■ **WHAT TO DO**: Word for word, return the lines from the start of the entries below through the line that has "## Workflow".

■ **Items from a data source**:
________________________

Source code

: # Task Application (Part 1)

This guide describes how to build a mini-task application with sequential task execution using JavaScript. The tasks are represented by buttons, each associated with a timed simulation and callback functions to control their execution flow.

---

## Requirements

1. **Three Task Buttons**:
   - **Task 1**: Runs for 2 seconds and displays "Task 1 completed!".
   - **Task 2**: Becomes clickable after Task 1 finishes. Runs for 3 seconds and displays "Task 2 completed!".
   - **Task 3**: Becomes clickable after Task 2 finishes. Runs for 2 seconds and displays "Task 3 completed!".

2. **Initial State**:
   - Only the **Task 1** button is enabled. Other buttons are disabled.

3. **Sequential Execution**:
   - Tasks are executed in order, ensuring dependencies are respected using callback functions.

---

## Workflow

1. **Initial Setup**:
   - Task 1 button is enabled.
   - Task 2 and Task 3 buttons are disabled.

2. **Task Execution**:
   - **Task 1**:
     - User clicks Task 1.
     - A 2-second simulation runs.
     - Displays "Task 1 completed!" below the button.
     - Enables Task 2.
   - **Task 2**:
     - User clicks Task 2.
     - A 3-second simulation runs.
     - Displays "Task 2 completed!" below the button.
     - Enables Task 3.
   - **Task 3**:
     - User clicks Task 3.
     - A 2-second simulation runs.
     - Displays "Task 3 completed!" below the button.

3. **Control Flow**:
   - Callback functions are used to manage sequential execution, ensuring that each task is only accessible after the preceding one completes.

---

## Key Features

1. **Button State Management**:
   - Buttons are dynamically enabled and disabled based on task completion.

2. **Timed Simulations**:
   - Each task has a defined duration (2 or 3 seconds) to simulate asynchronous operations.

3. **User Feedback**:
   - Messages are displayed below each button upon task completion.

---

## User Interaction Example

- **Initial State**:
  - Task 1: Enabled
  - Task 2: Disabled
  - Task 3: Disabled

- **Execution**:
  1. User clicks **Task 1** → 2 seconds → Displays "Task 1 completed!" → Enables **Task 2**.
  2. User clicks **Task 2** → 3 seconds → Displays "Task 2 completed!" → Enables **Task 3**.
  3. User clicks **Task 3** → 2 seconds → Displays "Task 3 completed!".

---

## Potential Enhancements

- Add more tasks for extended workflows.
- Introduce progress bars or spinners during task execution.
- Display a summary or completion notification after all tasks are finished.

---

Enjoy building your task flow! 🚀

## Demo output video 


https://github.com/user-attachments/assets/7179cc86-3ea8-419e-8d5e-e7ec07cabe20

________________________

■ **EXERCISE SOLUTION**:
Source code

: # Task Application (Part 1)

This guide describes how to build a mini-task application with sequential task execution using JavaScript. The tasks are represented by buttons, each associated with a timed simulation and callback functions to control their execution flow.

---

## Requirements

1. **Three Task Buttons**:
   - **Task 1**: Runs for 2 seconds and displays "Task 1 completed!".
   - **Task 2**: Becomes clickable after Task 1 finishes. Runs for 3 seconds and displays "Task 2 completed!".
   - **Task 3**: Becomes clickable after Task 2 finishes. Runs for 2 seconds and displays "Task 3 completed!".

2. **Initial State**:
   - Only the **Task 1** button is enabled. Other buttons are disabled.

3. **Sequential Execution**:
   - Tasks are executed in order, ensuring dependencies are respected using callback functions.

---

## Workflow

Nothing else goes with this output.